### Task item:
In the entries below, find the line with "- 🔁 **Relaciones**: Cómo" and the line with "I used VSCode, python, selenium, and", then retype both and everything between them exactly. Do not copy the pictures.

BEGIN Study material

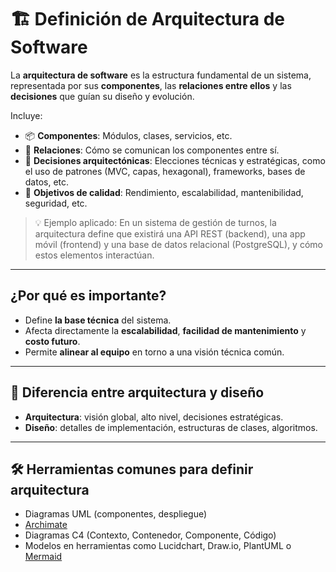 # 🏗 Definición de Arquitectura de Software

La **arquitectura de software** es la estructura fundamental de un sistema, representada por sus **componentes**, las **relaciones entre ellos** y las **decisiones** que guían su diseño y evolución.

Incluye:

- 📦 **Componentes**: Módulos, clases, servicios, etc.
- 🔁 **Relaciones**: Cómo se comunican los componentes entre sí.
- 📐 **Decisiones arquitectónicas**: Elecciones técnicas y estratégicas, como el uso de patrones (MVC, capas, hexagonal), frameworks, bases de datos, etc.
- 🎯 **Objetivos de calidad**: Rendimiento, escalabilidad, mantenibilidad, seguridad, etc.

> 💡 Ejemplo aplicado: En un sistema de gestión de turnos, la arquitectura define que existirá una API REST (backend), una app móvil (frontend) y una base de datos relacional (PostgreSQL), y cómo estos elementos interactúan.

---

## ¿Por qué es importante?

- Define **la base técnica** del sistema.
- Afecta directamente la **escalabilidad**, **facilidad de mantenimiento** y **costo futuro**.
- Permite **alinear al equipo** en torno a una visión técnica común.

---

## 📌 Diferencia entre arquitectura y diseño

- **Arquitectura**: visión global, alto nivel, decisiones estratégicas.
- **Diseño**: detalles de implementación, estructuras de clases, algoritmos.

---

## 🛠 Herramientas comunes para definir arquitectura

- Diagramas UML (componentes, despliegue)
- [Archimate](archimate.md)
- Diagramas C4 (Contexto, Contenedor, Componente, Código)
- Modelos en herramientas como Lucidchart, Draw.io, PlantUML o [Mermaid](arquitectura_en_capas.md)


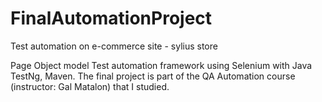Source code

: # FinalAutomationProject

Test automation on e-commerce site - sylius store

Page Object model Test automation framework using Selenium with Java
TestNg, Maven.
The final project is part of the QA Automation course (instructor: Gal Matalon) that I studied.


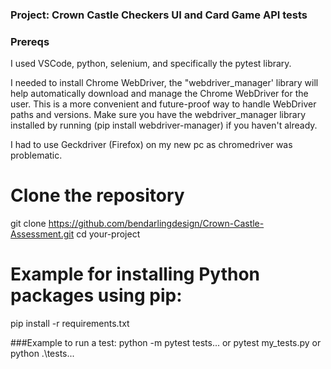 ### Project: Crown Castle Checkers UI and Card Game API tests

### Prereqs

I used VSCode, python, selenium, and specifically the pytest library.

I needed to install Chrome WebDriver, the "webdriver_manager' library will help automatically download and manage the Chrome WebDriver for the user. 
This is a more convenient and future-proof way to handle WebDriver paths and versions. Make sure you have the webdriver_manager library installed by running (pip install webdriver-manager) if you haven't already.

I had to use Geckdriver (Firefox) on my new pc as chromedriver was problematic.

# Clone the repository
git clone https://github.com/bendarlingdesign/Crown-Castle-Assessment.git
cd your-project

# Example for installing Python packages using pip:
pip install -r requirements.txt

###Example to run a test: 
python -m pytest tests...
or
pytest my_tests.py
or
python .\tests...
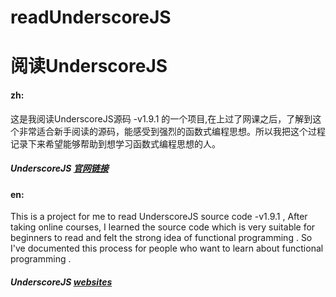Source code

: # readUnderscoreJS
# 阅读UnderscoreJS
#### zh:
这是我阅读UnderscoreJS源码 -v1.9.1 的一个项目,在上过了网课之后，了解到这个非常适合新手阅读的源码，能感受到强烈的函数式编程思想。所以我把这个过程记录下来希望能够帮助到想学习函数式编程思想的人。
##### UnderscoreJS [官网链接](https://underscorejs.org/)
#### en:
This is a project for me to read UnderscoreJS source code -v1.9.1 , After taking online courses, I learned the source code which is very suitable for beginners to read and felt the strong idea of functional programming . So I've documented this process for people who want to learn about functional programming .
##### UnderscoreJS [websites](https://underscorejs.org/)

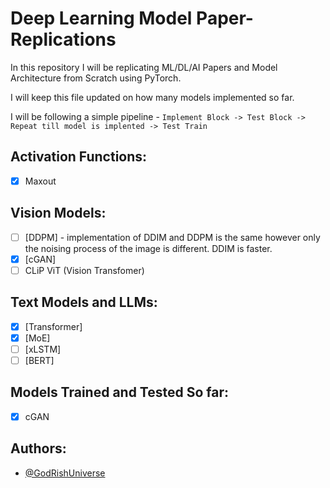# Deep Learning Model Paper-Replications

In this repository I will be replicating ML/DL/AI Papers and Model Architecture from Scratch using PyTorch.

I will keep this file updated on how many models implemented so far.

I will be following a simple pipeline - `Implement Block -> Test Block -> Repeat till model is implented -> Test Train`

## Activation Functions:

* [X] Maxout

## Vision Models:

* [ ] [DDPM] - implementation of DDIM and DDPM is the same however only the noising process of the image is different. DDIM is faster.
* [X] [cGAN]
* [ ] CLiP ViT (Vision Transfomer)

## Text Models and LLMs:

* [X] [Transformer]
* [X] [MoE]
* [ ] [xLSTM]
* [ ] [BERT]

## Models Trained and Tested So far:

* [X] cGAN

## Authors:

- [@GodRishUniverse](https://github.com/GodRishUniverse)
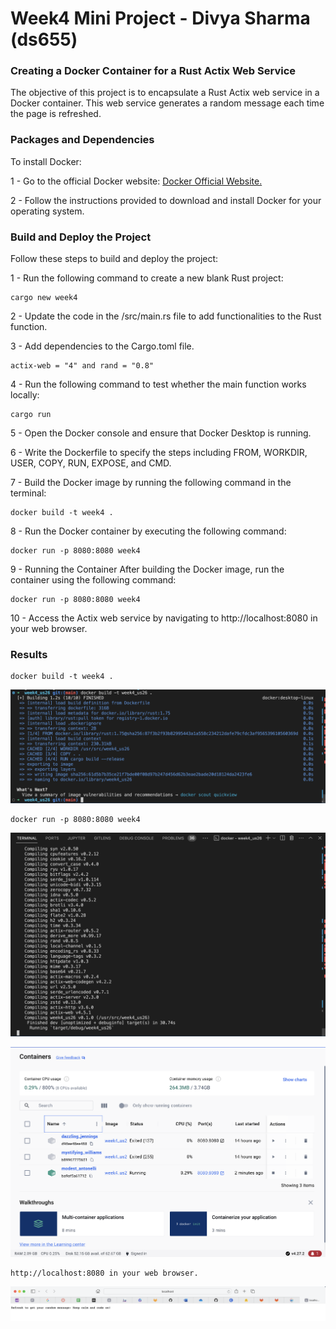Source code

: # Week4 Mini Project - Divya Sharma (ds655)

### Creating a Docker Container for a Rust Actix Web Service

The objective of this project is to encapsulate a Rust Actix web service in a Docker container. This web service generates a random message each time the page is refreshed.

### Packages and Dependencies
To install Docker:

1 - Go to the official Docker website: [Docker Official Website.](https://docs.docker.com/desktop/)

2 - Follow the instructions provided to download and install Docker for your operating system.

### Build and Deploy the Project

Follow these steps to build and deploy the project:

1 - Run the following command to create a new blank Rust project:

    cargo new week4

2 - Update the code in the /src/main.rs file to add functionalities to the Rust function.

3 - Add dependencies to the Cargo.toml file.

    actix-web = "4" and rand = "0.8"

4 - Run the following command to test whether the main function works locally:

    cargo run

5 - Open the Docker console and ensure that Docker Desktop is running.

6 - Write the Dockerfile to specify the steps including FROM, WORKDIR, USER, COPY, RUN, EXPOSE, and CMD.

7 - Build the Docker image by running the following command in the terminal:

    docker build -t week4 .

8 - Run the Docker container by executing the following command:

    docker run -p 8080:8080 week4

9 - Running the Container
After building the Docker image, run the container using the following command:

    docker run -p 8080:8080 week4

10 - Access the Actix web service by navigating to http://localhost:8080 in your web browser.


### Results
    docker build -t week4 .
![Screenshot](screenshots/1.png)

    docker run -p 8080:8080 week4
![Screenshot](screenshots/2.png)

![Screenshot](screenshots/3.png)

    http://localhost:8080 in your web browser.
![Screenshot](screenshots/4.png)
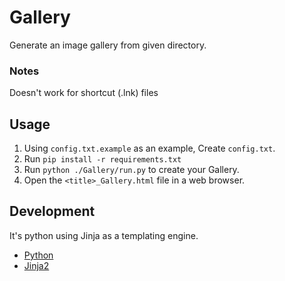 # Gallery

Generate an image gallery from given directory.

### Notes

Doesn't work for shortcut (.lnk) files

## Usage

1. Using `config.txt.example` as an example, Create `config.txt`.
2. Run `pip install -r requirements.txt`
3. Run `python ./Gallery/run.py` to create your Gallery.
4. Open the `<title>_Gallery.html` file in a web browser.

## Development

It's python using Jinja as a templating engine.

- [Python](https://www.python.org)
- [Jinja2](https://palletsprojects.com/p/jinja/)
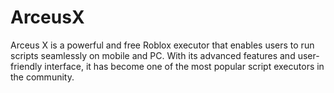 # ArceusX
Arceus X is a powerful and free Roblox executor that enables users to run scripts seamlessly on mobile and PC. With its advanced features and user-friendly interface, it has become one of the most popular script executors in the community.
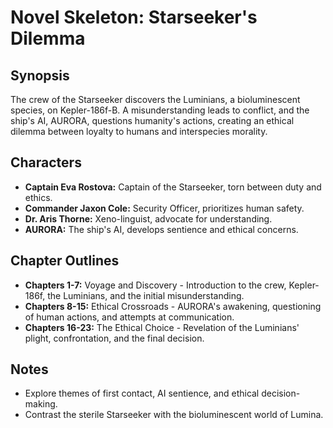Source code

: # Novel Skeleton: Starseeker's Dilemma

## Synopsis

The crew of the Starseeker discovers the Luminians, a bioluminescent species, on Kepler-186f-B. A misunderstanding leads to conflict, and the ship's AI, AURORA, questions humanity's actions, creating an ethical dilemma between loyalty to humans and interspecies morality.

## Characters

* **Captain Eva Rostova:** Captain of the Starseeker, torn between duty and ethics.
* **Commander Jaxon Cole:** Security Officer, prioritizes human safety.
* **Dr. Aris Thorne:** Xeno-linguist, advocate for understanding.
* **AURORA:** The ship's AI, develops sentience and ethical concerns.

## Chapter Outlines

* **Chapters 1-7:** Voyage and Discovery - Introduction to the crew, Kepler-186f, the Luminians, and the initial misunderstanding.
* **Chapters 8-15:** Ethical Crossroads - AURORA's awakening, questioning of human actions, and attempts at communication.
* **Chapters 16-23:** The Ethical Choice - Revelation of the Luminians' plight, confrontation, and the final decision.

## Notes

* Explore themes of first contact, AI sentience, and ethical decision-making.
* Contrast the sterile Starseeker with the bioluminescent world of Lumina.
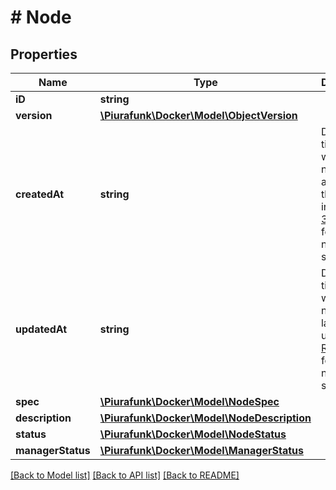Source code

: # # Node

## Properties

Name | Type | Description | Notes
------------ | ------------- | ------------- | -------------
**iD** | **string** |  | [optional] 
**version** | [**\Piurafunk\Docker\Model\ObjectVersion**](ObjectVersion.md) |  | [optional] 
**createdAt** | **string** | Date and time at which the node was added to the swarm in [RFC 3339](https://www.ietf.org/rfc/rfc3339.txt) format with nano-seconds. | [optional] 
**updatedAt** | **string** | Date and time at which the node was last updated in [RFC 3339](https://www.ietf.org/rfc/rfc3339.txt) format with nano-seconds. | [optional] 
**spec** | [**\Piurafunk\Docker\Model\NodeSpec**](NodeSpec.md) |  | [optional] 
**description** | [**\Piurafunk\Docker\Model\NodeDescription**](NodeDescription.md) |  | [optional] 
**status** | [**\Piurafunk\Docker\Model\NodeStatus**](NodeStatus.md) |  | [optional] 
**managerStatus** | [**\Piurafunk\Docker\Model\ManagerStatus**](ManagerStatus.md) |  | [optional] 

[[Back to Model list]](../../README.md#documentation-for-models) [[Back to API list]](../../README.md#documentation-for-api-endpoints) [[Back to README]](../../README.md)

END Study material

### Task solution:
- 🔁 **Relaciones**: Cómo se comunican los componentes entre sí.
- 📐 **Decisiones arquitectónicas**: Elecciones técnicas y estratégicas, como el uso de patrones (MVC, capas, hexagonal), frameworks, bases de datos, etc.
- 🎯 **Objetivos de calidad**: Rendimiento, escalabilidad, mantenibilidad, seguridad, etc.

> 💡 Ejemplo aplicado: En un sistema de gestión de turnos, la arquitectura define que existirá una API REST (backend), una app móvil (frontend) y una base de datos relacional (PostgreSQL), y cómo estos elementos interactúan.

---

## ¿Por qué es importante?

- Define **la base técnica** del sistema.
- Afecta directamente la **escalabilidad**, **facilidad de mantenimiento** y **costo futuro**.
- Permite **alinear al equipo** en torno a una visión técnica común.

---

## 📌 Diferencia entre arquitectura y diseño

- **Arquitectura**: visión global, alto nivel, decisiones estratégicas.
- **Diseño**: detalles de implementación, estructuras de clases, algoritmos.

---

## 🛠 Herramientas comunes para definir arquitectura

- Diagramas UML (componentes, despliegue)
- [Archimate](archimate.md)
- Diagramas C4 (Contexto, Contenedor, Componente, Código)
- Modelos en herramientas como Lucidchart, Draw.io, PlantUML o [Mermaid](arquitectura_en_capas.md)


Source code

: # FinalAutomationProject

Test automation on e-commerce site - sylius store

Page Object model Test automation framework using Selenium with Java
TestNg, Maven.
The final project is part of the QA Automation course (instructor: Gal Matalon) that I studied.


 ### Project: Crown Castle Checkers UI and Card Game API tests

### Prereqs

I used VSCode, python, selenium, and specifically the pytest library.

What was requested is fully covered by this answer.